Оцените материал

Просмотров: 16473

Итоги торгов: сеанс разоблачения

Иеремия Херцог · 19/06/2008
Любой, кто будет в дальнейшем сравнивать Баранова-Россине с Рафаэлем, пусть оглянется на мрачный итог прошедшего торговища
Любой, кто будет в дальнейшем сравнивать Баранова-Россине с Рафаэлем, пусть оглянется на мрачный итог прошедшего торговища
Леди и джентльмены! Дамы и господа, да хотя бы и товарищи, если кому-то и это угодно — сегодня можно и так, извольте. Настало время, когда я могу сбросить эту опостылевшую маску торопливого, глумливого, бесперебойного паясничанья. Ну неужели вы действительно имели недальновидность предположить, что суетливый торгаш Иеремия, это жадноватое, похотливое, подмигивающее обличье — это я сам? Нет, посмотрите направо — костюм еврейского вечного Арлекина сброшен и уже в углу, в кулисах — вам из зала не видно, мне со сцены — значительно лучше. Перейдем без лишних слов к делу — аукционы прошли, я хотел бы изложить вам их результаты.

Иконы: ну, топ-лот я предсказал точно. «Апокалипсис» ушел за 361 тыс. фунтов, превысив предположения аукционистов более чем на сто тысяч. Этого следовало ожидать. Переоцененные неизвестно почему — видимо, от недостаточного знания икон — поздние и неинтересные вещи вы не купили, леди и джентльмены, и я рад за вас.
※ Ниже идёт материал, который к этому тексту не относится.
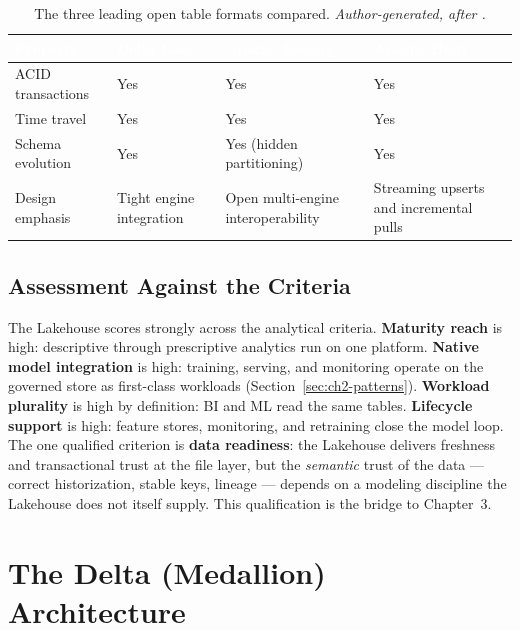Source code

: \begin{table}[H]
\centering
\renewcommand{\arraystretch}{1.35}
\caption{The three leading open table formats compared. \textit{Author-generated, after \parencite{deltalake2020, armbrust2021}.}}
\label{tab:otf}
\begin{tabularx}{\linewidth}{|>{\raggedright\arraybackslash}p{2.6cm}|>{\raggedright\arraybackslash}X|>{\raggedright\arraybackslash}X|>{\raggedright\arraybackslash}X|}
\hline
\rowcolor{tblheader}
\textcolor{white}{\textbf{Property}} &
\textcolor{white}{\textbf{Delta Lake}} &
\textcolor{white}{\textbf{Apache Iceberg}} &
\textcolor{white}{\textbf{Apache Hudi}} \\
\hline
ACID transactions & Yes & Yes & Yes \\
Time travel & Yes & Yes & Yes \\
Schema evolution & Yes & Yes (hidden partitioning) & Yes \\
Design emphasis & Tight engine integration & Open multi-engine interoperability & Streaming upserts and incremental pulls \\
\hline
\end{tabularx}
\end{table}

\subsection{Assessment Against the Criteria}
\label{subsec:ch2-lakehouse-assess}

The Lakehouse scores strongly across the analytical criteria. \textbf{Maturity reach} is high: descriptive through prescriptive analytics run on one platform. \textbf{Native model integration} is high: training, serving, and monitoring operate on the governed store as first-class workloads (Section~\ref{sec:ch2-patterns}). \textbf{Workload plurality} is high by definition: BI and ML read the same tables. \textbf{Lifecycle support} is high: feature stores, monitoring, and retraining close the model loop. The one qualified criterion is \textbf{data readiness}: the Lakehouse delivers freshness and transactional trust at the file layer, but the \textit{semantic} trust of the data --- correct historization, stable keys, lineage --- depends on a modeling discipline the Lakehouse does not itself supply. This qualification is the bridge to Chapter~3.

\section{The Delta (Medallion) Architecture}
\label{sec:ch2-delta}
Среди них лот 29, «Одигитрия» сомнительного времени и сохранности, или «Троица», лот 35, с несуразной ценой в 90 тыс. фунтов на старте, лот 38 — «Покров» с ошибкой в датировке в два столетия и особенно нелепый по своей оценке лот 40 — поздний «Пророк Илия» с выскобленным при реставрации фоном и оценкой в 50—70 тыс. фунтов, более чем в десять раз завышенной. Многое, о чем я предупреждал, сбылось. И многие другие ошибки в атрибуциях и оценках нашли ваше понимание и легкую улыбку, которую я с удовольствием различаю и сегодня на нашем прощальном вечере. Иногда вы опрометчиво не брали редкости — прелестная праздничная костромская икона, лот 96, стоила вашего внимания. А вы ее оставили без оного. Иногда вы ужасно горячились, и покупателю лота 208, маленького, чудного правда, складня рубежа 17—18 веков, который при оценке в 1000 фунтов ушел за 73 тыс., не завтра удастся вернуть эти деньги. Горячность и частое дыхание — оставим их нашему домино, сброшенному уже с плеч подлинного, стоящего перед вами в своем простом смокинге Иеремии Херцога.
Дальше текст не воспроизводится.